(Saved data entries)
****************

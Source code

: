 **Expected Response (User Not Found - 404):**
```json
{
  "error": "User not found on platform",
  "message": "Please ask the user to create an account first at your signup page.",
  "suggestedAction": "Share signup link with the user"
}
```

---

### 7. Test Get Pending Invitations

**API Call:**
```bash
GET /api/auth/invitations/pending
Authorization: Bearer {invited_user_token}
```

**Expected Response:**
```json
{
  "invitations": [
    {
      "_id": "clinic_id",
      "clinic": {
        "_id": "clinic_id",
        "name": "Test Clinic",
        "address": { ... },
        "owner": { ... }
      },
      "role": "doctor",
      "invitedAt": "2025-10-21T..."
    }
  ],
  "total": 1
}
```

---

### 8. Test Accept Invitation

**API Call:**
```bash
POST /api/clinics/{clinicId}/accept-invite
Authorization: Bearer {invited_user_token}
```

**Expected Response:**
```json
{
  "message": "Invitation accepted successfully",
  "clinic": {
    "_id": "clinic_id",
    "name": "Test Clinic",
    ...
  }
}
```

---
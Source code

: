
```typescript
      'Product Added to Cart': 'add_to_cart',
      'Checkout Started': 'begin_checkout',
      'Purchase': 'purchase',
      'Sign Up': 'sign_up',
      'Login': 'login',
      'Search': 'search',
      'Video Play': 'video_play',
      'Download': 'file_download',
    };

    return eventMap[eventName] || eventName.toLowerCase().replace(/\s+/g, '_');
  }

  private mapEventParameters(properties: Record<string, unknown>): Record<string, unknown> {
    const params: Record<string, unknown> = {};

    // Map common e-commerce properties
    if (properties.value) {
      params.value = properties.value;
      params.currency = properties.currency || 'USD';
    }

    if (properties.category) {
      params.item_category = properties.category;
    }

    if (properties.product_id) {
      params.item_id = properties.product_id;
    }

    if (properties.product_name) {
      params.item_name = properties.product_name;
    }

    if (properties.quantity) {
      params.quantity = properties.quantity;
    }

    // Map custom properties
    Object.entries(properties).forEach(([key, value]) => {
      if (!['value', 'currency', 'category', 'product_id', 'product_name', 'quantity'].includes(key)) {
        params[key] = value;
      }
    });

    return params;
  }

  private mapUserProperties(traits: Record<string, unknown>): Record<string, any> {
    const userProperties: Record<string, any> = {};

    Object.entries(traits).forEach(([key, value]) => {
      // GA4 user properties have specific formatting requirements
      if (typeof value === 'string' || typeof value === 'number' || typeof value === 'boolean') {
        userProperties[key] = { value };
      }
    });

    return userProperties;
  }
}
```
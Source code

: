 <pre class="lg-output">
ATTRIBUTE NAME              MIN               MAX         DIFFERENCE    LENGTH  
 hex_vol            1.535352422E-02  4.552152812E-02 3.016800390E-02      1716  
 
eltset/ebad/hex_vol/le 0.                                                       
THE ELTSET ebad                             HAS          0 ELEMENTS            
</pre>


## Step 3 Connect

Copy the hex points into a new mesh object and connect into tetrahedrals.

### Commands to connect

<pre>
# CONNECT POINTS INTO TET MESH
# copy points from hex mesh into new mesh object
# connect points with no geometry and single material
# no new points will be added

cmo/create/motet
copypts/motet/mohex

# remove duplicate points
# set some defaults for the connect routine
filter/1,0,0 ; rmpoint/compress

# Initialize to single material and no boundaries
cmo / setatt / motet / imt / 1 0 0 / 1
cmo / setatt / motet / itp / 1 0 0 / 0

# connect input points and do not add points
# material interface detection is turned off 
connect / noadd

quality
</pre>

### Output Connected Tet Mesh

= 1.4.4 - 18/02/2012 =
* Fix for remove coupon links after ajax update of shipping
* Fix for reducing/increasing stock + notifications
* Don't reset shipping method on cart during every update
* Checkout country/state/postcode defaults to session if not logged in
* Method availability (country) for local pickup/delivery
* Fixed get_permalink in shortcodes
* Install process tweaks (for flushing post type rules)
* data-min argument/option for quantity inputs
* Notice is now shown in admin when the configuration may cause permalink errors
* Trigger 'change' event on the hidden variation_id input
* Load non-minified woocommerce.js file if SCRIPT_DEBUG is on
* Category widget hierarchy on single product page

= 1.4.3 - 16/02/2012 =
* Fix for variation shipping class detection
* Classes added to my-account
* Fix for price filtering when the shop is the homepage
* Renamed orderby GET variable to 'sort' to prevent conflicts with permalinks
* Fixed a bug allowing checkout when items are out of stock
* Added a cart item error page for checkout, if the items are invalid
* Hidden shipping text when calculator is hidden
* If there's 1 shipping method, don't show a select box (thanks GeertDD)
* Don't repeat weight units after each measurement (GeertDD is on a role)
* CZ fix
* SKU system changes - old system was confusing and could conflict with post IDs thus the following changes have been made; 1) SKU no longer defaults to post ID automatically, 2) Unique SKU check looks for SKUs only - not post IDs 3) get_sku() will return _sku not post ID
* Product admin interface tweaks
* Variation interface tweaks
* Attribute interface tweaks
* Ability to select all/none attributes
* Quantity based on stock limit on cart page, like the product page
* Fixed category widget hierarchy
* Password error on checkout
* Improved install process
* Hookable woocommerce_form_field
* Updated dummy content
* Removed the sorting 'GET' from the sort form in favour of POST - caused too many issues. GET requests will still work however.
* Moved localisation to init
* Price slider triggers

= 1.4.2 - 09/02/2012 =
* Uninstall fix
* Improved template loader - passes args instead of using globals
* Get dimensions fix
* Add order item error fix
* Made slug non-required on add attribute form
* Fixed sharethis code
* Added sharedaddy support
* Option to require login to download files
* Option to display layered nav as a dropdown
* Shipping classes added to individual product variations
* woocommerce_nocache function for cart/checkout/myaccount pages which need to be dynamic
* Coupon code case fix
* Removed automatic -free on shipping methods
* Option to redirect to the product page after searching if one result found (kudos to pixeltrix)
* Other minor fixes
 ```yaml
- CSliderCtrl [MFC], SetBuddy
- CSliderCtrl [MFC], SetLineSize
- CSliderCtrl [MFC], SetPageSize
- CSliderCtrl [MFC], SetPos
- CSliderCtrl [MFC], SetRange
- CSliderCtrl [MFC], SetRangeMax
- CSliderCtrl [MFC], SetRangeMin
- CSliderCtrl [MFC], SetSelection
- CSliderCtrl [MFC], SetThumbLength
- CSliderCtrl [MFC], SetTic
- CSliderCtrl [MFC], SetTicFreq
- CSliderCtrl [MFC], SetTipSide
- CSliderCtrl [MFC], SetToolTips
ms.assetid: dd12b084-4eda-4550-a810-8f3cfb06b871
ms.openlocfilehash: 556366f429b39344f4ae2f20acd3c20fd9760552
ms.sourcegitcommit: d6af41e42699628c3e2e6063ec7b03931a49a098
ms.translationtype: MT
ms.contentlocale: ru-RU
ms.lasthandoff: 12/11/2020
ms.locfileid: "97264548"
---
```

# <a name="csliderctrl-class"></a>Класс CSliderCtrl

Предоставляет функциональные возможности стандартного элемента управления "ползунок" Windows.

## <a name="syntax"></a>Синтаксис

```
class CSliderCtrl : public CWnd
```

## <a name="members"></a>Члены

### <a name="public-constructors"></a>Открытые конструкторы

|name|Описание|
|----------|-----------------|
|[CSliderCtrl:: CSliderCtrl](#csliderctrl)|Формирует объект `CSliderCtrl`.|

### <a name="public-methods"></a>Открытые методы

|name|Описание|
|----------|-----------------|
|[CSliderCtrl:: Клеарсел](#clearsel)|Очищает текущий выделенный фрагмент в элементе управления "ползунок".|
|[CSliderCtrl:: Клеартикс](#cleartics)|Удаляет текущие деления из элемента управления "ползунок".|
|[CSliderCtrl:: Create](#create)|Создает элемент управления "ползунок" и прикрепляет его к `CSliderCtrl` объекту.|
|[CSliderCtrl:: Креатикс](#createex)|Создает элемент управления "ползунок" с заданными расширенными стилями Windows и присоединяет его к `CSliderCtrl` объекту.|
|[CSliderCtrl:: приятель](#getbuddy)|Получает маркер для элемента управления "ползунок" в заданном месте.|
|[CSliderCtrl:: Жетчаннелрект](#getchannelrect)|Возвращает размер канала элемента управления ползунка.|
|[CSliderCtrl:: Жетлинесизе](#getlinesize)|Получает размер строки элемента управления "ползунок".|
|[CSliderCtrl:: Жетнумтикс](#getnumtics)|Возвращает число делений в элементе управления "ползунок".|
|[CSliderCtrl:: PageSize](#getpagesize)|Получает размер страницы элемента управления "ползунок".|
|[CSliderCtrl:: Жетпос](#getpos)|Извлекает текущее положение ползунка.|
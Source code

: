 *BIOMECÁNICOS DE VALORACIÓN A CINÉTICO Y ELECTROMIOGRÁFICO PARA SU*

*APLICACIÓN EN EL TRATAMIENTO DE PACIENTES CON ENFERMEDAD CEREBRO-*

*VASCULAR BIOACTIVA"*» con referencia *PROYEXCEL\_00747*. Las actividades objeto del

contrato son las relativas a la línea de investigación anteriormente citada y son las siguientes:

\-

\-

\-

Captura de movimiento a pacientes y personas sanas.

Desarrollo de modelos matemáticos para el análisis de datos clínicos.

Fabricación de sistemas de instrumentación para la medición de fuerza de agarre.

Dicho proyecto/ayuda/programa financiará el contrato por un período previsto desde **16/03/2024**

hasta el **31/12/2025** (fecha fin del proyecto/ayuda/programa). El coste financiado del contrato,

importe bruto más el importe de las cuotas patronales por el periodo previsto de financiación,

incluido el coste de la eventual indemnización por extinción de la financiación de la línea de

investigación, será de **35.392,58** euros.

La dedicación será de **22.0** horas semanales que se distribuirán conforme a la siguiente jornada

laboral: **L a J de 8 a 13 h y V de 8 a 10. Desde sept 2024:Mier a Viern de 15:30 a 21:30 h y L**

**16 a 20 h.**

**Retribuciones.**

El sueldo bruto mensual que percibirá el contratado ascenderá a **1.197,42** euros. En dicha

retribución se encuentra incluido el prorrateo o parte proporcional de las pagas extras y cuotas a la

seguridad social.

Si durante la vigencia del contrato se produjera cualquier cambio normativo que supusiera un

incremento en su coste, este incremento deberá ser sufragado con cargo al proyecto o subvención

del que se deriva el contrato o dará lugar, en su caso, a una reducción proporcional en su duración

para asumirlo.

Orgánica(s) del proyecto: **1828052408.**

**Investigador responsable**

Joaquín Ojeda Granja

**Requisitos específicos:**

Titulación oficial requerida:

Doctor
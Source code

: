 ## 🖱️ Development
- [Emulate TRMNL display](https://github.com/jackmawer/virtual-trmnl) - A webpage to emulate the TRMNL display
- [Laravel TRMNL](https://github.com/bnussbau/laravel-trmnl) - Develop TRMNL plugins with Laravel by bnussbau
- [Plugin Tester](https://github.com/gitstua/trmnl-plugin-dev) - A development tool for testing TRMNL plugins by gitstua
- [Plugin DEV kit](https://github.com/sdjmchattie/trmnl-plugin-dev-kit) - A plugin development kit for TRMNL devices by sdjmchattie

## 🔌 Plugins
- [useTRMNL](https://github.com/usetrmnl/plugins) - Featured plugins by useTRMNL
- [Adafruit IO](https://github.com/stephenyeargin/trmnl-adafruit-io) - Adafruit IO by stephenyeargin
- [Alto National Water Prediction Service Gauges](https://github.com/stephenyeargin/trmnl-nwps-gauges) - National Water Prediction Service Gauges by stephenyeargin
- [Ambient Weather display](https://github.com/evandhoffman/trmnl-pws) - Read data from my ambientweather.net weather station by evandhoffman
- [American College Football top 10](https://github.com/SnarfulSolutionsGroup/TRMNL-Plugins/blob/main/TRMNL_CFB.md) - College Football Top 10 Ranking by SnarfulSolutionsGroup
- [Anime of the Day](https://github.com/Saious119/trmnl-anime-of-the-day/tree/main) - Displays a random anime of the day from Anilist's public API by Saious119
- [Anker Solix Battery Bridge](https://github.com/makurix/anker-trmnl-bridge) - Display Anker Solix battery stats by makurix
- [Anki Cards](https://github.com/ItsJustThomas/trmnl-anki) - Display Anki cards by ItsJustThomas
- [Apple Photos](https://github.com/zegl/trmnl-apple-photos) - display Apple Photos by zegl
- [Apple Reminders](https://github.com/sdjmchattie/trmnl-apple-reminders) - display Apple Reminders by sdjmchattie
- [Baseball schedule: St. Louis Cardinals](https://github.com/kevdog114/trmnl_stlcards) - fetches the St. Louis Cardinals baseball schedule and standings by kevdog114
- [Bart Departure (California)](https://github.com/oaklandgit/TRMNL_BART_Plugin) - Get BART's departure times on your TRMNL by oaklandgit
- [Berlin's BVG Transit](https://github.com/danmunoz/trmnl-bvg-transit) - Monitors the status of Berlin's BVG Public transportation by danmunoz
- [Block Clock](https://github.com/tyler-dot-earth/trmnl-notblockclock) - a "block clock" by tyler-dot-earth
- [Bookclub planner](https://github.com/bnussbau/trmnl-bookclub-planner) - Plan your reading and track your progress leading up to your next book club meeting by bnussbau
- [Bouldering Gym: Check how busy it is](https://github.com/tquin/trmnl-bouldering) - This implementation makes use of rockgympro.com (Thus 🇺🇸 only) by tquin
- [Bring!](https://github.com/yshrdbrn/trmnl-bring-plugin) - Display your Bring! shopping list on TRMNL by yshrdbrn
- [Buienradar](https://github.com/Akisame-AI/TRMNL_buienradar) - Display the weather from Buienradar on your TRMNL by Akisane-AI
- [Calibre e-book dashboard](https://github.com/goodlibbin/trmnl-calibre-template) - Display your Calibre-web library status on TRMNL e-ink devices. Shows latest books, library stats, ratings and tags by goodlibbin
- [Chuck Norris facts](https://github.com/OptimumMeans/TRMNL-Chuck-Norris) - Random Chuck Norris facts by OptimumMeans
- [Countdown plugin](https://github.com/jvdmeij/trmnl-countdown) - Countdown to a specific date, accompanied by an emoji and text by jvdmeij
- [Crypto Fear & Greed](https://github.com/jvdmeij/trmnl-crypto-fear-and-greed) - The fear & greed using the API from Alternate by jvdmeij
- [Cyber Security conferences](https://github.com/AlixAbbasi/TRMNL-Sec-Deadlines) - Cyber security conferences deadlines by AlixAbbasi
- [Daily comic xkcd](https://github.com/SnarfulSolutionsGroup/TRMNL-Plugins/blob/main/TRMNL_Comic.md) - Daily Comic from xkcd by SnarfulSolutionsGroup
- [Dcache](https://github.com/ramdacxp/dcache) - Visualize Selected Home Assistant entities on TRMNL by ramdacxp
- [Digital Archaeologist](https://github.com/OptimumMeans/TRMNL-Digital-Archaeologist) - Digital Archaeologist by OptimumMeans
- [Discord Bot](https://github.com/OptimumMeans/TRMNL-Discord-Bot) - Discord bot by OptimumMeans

****************

Exercise objective >>
Go through the records and gather the lines that hold "specific".

Expected answer >>
      // GA4 user properties have specific formatting requirements
- [Countdown plugin](https://github.com/jvdmeij/trmnl-countdown) - Countdown to a specific date, accompanied by an emoji and text by jvdmeij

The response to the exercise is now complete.